Exercise input:
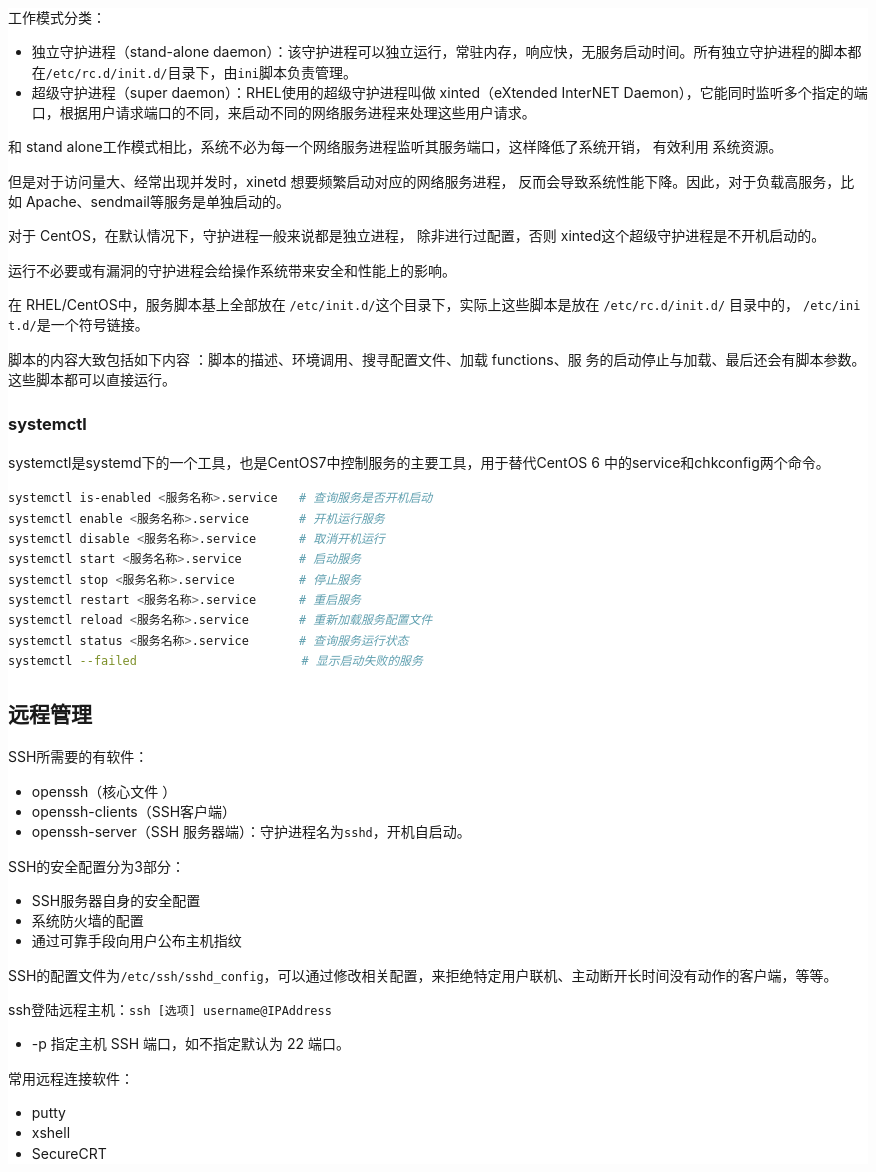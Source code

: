 工作模式分类：

* 独立守护进程（stand-alone daemon）：该守护进程可以独立运行，常驻内存，响应快，无服务启动时间。所有独立守护进程的脚本都在`/etc/rc.d/init.d/`目录下，由`ini`脚本负责管理。
* 超级守护进程（super daemon）：RHEL使用的超级守护进程叫做 xinted（eXtended InterNET Daemon），它能同时监听多个指定的端口，根据用户请求端口的不同，来启动不同的网络服务进程来处理这些用户请求。

和 stand alone工作模式相比，系统不必为每一个网络服务进程监听其服务端口，这样降低了系统开销， 有效利用 系统资源。

但是对于访问量大、经常出现并发时，xinetd 想要频繁启动对应的网络服务进程， 反而会导致系统性能下降。因此，对于负载高服务，比如 Apache、sendmail等服务是单独启动的。

对于 CentOS，在默认情况下，守护进程一般来说都是独立进程， 除非进行过配置，否则 xinted这个超级守护进程是不开机启动的。

运行不必要或有漏洞的守护进程会给操作系统带来安全和性能上的影响。

在 RHEL/CentOS中，服务脚本基上全部放在 `/etc/init.d/`这个目录下，实际上这些脚本是放在 `/etc/rc.d/init.d/` 目录中的， `/etc/init.d/`是一个符号链接。

脚本的内容大致包括如下内容 ：脚本的描述、环境调用、搜寻配置文件、加载 functions、服 务的启动停止与加载、最后还会有脚本参数。这些脚本都可以直接运行。

### systemctl

systemctl是systemd下的一个工具，也是CentOS7中控制服务的主要工具，用于替代CentOS 6 中的service和chkconfig两个命令。

```bash
systemctl is-enabled <服务名称>.service   # 查询服务是否开机启动
systemctl enable <服务名称>.service       # 开机运行服务
systemctl disable <服务名称>.service      # 取消开机运行
systemctl start <服务名称>.service        # 启动服务
systemctl stop <服务名称>.service         # 停止服务
systemctl restart <服务名称>.service      # 重启服务
systemctl reload <服务名称>.service       # 重新加载服务配置文件
systemctl status <服务名称>.service       # 查询服务运行状态
systemctl --failed                       # 显示启动失败的服务
```

## 远程管理

SSH所需要的有软件：

* openssh（核心文件 ）
* openssh-clients（SSH客户端）
* openssh-server（SSH 服务器端）：守护进程名为`sshd`，开机自启动。

SSH的安全配置分为3部分：

* SSH服务器自身的安全配置
* 系统防火墙的配置
* 通过可靠手段向用户公布主机指纹

SSH的配置文件为`/etc/ssh/sshd_config`，可以通过修改相关配置，来拒绝特定用户联机、主动断开长时间没有动作的客户端，等等。

ssh登陆远程主机：`ssh [选项] username@IPAddress`

* -p 指定主机 SSH 端口，如不指定默认为 22 端口。

常用远程连接软件：

* putty
* xshell
* SecureCRT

Your objective: Please say how many lines in the records contain the word "daemon", and give only that number.

Answer to this exercise: 2